Town Creek Culvert Project to begin
By Seth Thomas Gulledge
The Daily Reflector
Monday, February 19, 2018
As the start of the Town Creek Culvert project approaches, the city is beginning to close up land and brief the public on the massive $33 million project that will cause road closures throughout the next two and a half years.
The Town Creek Culvert is responsible for draining stormwater from about 250 acres in downtown and adjacent areas. It begins near Ninth and Ficklen streets and continues to an outlet into the Tar River between Reade Circle and South Summit Street. Approval to repair, replace and reconstruct the culvert system was given by the City Council during a October 2017 meeting.
The project was awarded to Trader Construction of New Bern, who will be managing the project.
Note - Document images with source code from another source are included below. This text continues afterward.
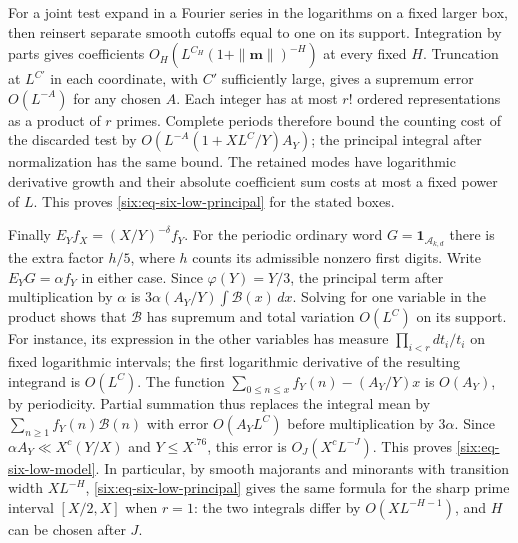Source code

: \documentclass[11pt,a4paper]{article}
\theoremstyle{paperplain}
\numberwithin{equation}{section}
\begin{document}
For a joint test expand in a Fourier series in the logarithms on a
fixed larger box, then reinsert separate smooth cutoffs equal to one on
its support. Integration by parts gives coefficients
\(O_H(L^{C_H}(1+\|\boldsymbol m\|)^{-H})\) at every fixed \(H\).
Truncation at \(L^{C'}\) in each coordinate, with \(C'\) sufficiently
large, gives a supremum error \(O(L^{-A})\) for any chosen \(A\).
Each integer has at most \(r!\) ordered representations as a product
of \(r\) primes. Complete periods therefore bound the counting cost
of the discarded test by \(O(L^{-A}(1+XL^C/Y)A_Y)\); the principal
integral after normalization has the same bound. The retained modes
have logarithmic derivative growth and their absolute coefficient
sum costs at most a fixed power of \(L\). This proves
\eqref{six:eq-six-low-principal} for the stated boxes.

Finally \(E_Y f_X=(X/Y)^{-\delta} f_Y\). For the periodic ordinary
word \(G=\mathbf1_{\mathcal A_{k,d}}\) there is the extra factor
\(h/5\), where \(h\) counts its admissible nonzero first digits.
Write \(E_YG=\alpha f_Y\) in either case. Since
\(\varphi(Y)=Y/3\), the principal term after multiplication by
\(\alpha\) is \(3\alpha(A_Y/Y)\int\mathcal B(x)\,dx\).
Solving for one variable in the product shows that \(\mathcal B\)
has supremum and total variation \(O(L^C)\) on its support. For
instance, its expression in the other variables has measure
\(\prod_{i<r}dt_i/t_i\) on fixed logarithmic intervals; the first
logarithmic derivative of the resulting integrand is \(O(L^C)\).
The function
\(\sum_{0\le n\le x}f_Y(n)-(A_Y/Y)x\) is \(O(A_Y)\), by
periodicity. Partial summation thus replaces the integral mean by
\(\sum_{n\ge1} f_Y(n)\mathcal B(n)\) with error \(O(A_Y L^C)\)
before multiplication by \(3\alpha\). Since
\(\alpha A_Y\ll X^c(Y/X)\) and \(Y\le X^{.76}\), this error is
\(O_J(X^c L^{-J})\). This proves \eqref{six:eq-six-low-model}.
In particular, by smooth majorants and minorants with transition
width \(XL^{-H}\), \eqref{six:eq-six-low-principal} gives the same
formula for the sharp prime interval \([X/2,X]\) when \(r=1\):
the two integrals differ by \(O(XL^{-H-1})\), and \(H\) can be
chosen after \(J\).
\end{document}
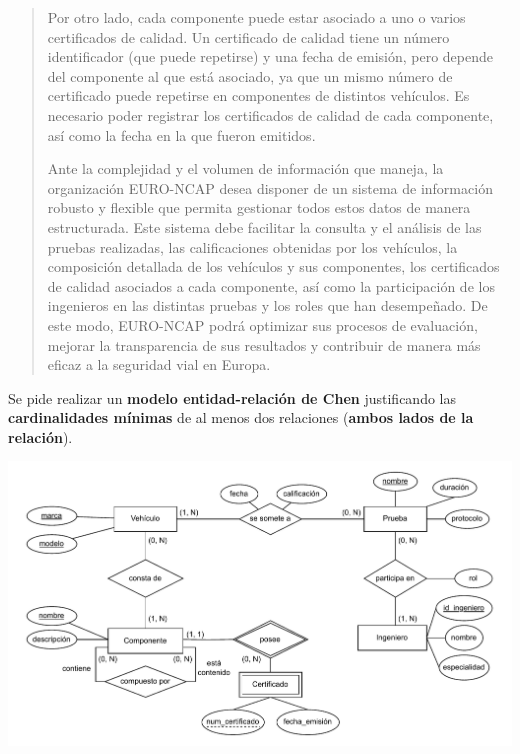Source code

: \documentclass[
    12pt,
    a4paper,
    addpoints,
    answers,
    convocatoria=ext,
    titulacion=NoCD,
    curso=2024/2025,
]{db-exam}
\begin{document}
\begin{questions}
\begin{quotation}
Por otro lado, cada componente puede estar asociado a uno o varios certificados de calidad. Un certificado de calidad tiene un número identificador (que puede repetirse) y una fecha de emisión, pero depende del componente al que está asociado, ya que un mismo número de certificado puede repetirse en componentes de distintos vehículos. Es necesario poder registrar los certificados de calidad de cada componente, así como la fecha en la que fueron emitidos.

Ante la complejidad y el volumen de información que maneja, la organización EURO-NCAP desea disponer de un sistema de información robusto y flexible que permita gestionar todos estos datos de manera estructurada. Este sistema debe facilitar la consulta y el análisis de las pruebas realizadas, las calificaciones obtenidas por los vehículos, la composición detallada de los vehículos y sus componentes, los certificados de calidad asociados a cada componente, así como la participación de los ingenieros en las distintas pruebas y los roles que han desempeñado. De este modo, EURO-NCAP podrá optimizar sus procesos de evaluación, mejorar la transparencia de sus resultados y contribuir de manera más eficaz a la seguridad vial en Europa.
\end{quotation}

Se pide realizar un \textbf{modelo entidad-relación de Chen} justificando las  \textbf{cardinalidades mínimas} de al menos dos relaciones (\textbf{ambos lados de la relación}).

\begin{solution}[50em]
\includegraphics[width=\textwidth]{figs/bbdd-2024-2025-extraordinaria/mer25ex.pdf}


\end{solution}
\end{questions}
\end{document}
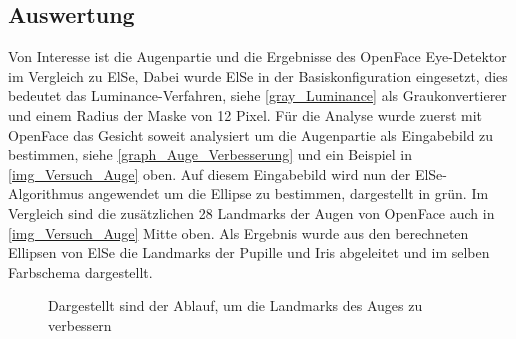\subsection{Auswertung}
Von Interesse ist die Augenpartie und die Ergebnisse des OpenFace Eye-Detektor im Vergleich zu ElSe, Dabei wurde ElSe in der Basiskonfiguration eingesetzt, dies bedeutet das Luminance-Verfahren, siehe \autoref{gray_Luminance} als Graukonvertierer und einem Radius der Maske von 12 Pixel.
Für die Analyse wurde zuerst mit OpenFace das Gesicht soweit analysiert um die Augenpartie als Eingabebild zu bestimmen, siehe \autoref{graph_Auge_Verbesserung} und ein Beispiel in \autoref{img_Versuch_Auge} oben. Auf diesem Eingabebild wird nun der ElSe-Algorithmus angewendet um die Ellipse zu bestimmen, dargestellt in grün. Im Vergleich sind die zusätzlichen 28 Landmarks der Augen von OpenFace auch in \autoref{img_Versuch_Auge} Mitte oben. Als Ergebnis wurde aus den berechneten Ellipsen von ElSe die Landmarks der Pupille und Iris abgeleitet und im selben Farbschema dargestellt.
\begin{figure}
	\centering
	
	\caption{Dargestellt sind der Ablauf, um die Landmarks des Auges zu verbessern}
	\label{graph_Auge_Verbesserung}
\end{figure}
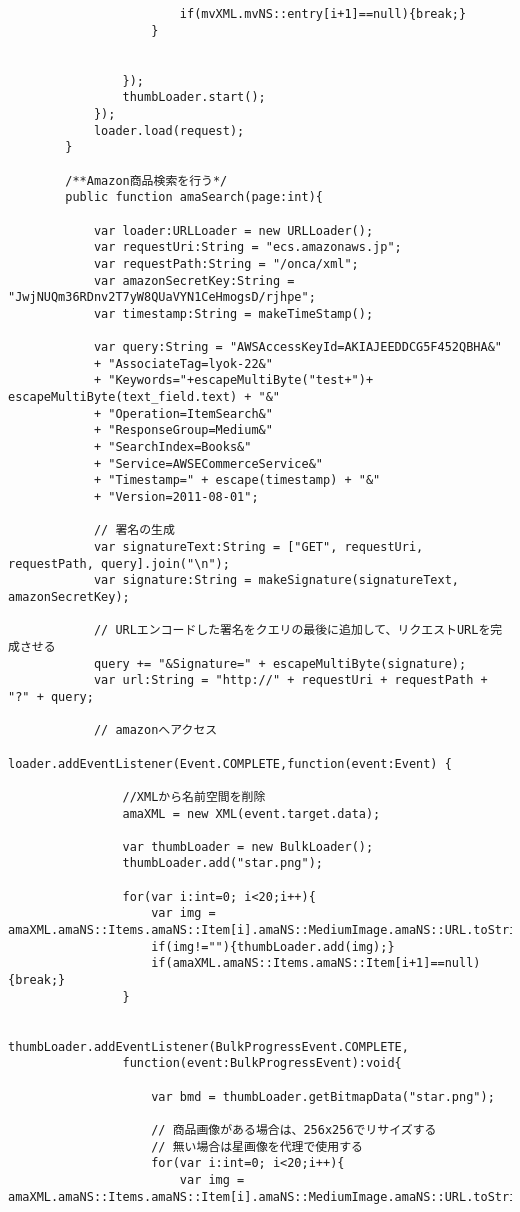 {\begin{verbatim}
						if(mvXML.mvNS::entry[i+1]==null){break;}
					}
					
					
				});
				thumbLoader.start();
			});
			loader.load(request);
		}
		
		/**Amazon商品検索を行う*/
		public function amaSearch(page:int){
			
			var loader:URLLoader = new URLLoader();
			var requestUri:String = "ecs.amazonaws.jp";
			var requestPath:String = "/onca/xml";
			var amazonSecretKey:String = "JwjNUQm36RDnv2T7yW8QUaVYN1CeHmogsD/rjhpe";
			var timestamp:String = makeTimeStamp();
			
			var query:String = "AWSAccessKeyId=AKIAJEEDDCG5F452QBHA&"
			+ "AssociateTag=lyok-22&"
			+ "Keywords="+escapeMultiByte("test+")+ escapeMultiByte(text_field.text) + "&"
			+ "Operation=ItemSearch&"
			+ "ResponseGroup=Medium&"
			+ "SearchIndex=Books&"
			+ "Service=AWSECommerceService&"
			+ "Timestamp=" + escape(timestamp) + "&"
			+ "Version=2011-08-01";
			
			// 署名の生成
			var signatureText:String = ["GET", requestUri, requestPath, query].join("\n");
			var signature:String = makeSignature(signatureText, amazonSecretKey);
			
			// URLエンコードした署名をクエリの最後に追加して、リクエストURLを完成させる
			query += "&Signature=" + escapeMultiByte(signature);
			var url:String = "http://" + requestUri + requestPath + "?" + query;
			
			// amazonへアクセス
			loader.addEventListener(Event.COMPLETE,function(event:Event) {
									
				//XMLから名前空間を削除
				amaXML = new XML(event.target.data);
				
				var thumbLoader = new BulkLoader();
				thumbLoader.add("star.png");
				
				for(var i:int=0; i<20;i++){
					var img = amaXML.amaNS::Items.amaNS::Item[i].amaNS::MediumImage.amaNS::URL.toString();
					if(img!=""){thumbLoader.add(img);}
					if(amaXML.amaNS::Items.amaNS::Item[i+1]==null){break;}
				}
				
				thumbLoader.addEventListener(BulkProgressEvent.COMPLETE,
				function(event:BulkProgressEvent):void{
											 
					var bmd = thumbLoader.getBitmapData("star.png");
					
					// 商品画像がある場合は、256x256でリサイズする
					// 無い場合は星画像を代理で使用する
					for(var i:int=0; i<20;i++){
						var img = amaXML.amaNS::Items.amaNS::Item[i].amaNS::MediumImage.amaNS::URL.toString();
						

\end{verbatim}}
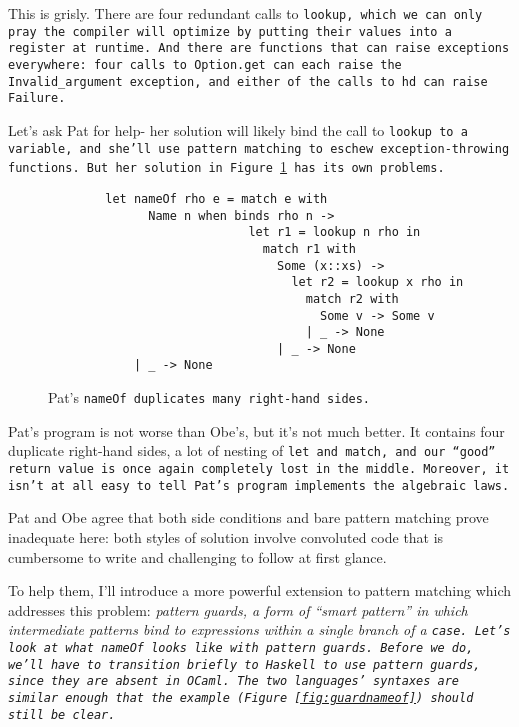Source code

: \documentclass[manuscript,screen,review, 12pt]{acmart}
\begin{document}
\begin{outline}[enumerate]
    This is grisly. There are four redundant calls to \tt{lookup}, which we can
    only pray the compiler will optimize by putting their values into a register
    at runtime. And there are functions that can raise exceptions everywhere:
    four calls to \tt{Option.get} can each raise the \tt{Invalid\_argument}
    exception, and either of the calls to \tt{hd} can raise \tt{Failure}. 

    Let's ask Pat for help- her solution will likely bind the call to
    \tt{lookup} to a variable, and she'll use pattern matching to eschew
    exception-throwing functions. But her solution in Figure~\ref{fig:patnameof} has
    its own problems. 

    \begin{figure}[ht]
        \begin{verbatim}
        let nameOf rho e = match e with     
              Name n when binds rho n -> 
                            let r1 = lookup n rho in 
                              match r1 with 
                                Some (x::xs) -> 
                                  let r2 = lookup x rho in 
                                    match r2 with 
                                      Some v -> Some v   
                                    | _ -> None
                                | _ -> None
            | _ -> None 
            \end{verbatim}
        \caption{Pat's \tt{nameOf} duplicates many right-hand sides.}
        \label{fig:patnameof}
    \end{figure}

    Pat's program is not worse than Obe's, but it's not much better. It contains
    four duplicate right-hand sides, a lot of nesting of \tt{let} and
    \tt{match}, and our “good” return value is once again completely lost in the
    middle. Moreover, it isn't at all easy to tell Pat's program implements the
    algebraic laws.
    
    Pat and Obe agree that both side conditions and bare pattern matching prove
    inadequate here: both styles of solution involve convoluted code that is
    cumbersome to write and challenging to follow at first glance. 
    
    To help them, I'll introduce a more powerful extension to pattern matching
    which addresses this problem: \it{pattern guards}, a form of “smart pattern”
    in which intermediate patterns bind to expressions within a single branch of
    a \tt{case}. Let's look at what \tt{nameOf} looks like with pattern guards.
    Before we do, we'll have to transition briefly to Haskell to use pattern
    guards, since they are absent in OCaml. The two languages' syntaxes are
    similar enough that the example (Figure~\ref{fig:guardnameof}) should still
    be clear. 


\end{outline}
\end{document}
According to Kevin Mulligan, the project will begin from the river and move its way towards Fifth Street and beyond. In preparation for the project to begin, the city has officially closed gravel lot adjacent to the parking lot at the Town Common. The lot will remained closed for an unknown amount of time while construction begins.
The closure will not affect access to the Town Common, parking lot or boat ramp.
In addition to the closure, the city announced a pair of information meetings in the coming month to brief the public on the impact of the project.
Public meetings will be held at 9:30 a.m. on March 1, and at 6 p.m. on March 5 to discuss the culvert work. Both meetings will be held in the Council Chambers of City Hall, 200 W.Fifth St.
The project is scheduled to begin next month. Mulligan said due to the size and scope of the project, including digging holes 20 feet deep running the length of the culvert, road closures, noise and vibrations are probably inconveniences residents can expect during construction.
He said the city will continue to work with homeowners, businesses and residents over the course of the project to minimize effects as much as possible.
Portions of the culvert were built before 1935. As the city continues to develop and the aging culvert continues to deteriorate, flooding downtown has become of an increasing concern, officials said. On Jan. 1, 2016, a portion of the culvert underneath Third Street between Summit and Reade Streets collapsed during a storm, creating a gaping hole that has closed the road since.
Upgrades also were necessitated by the Tenth Street Connector project, which will direct stormwater from two other outfalls into the culvert and increase the amount of stormwater in the system.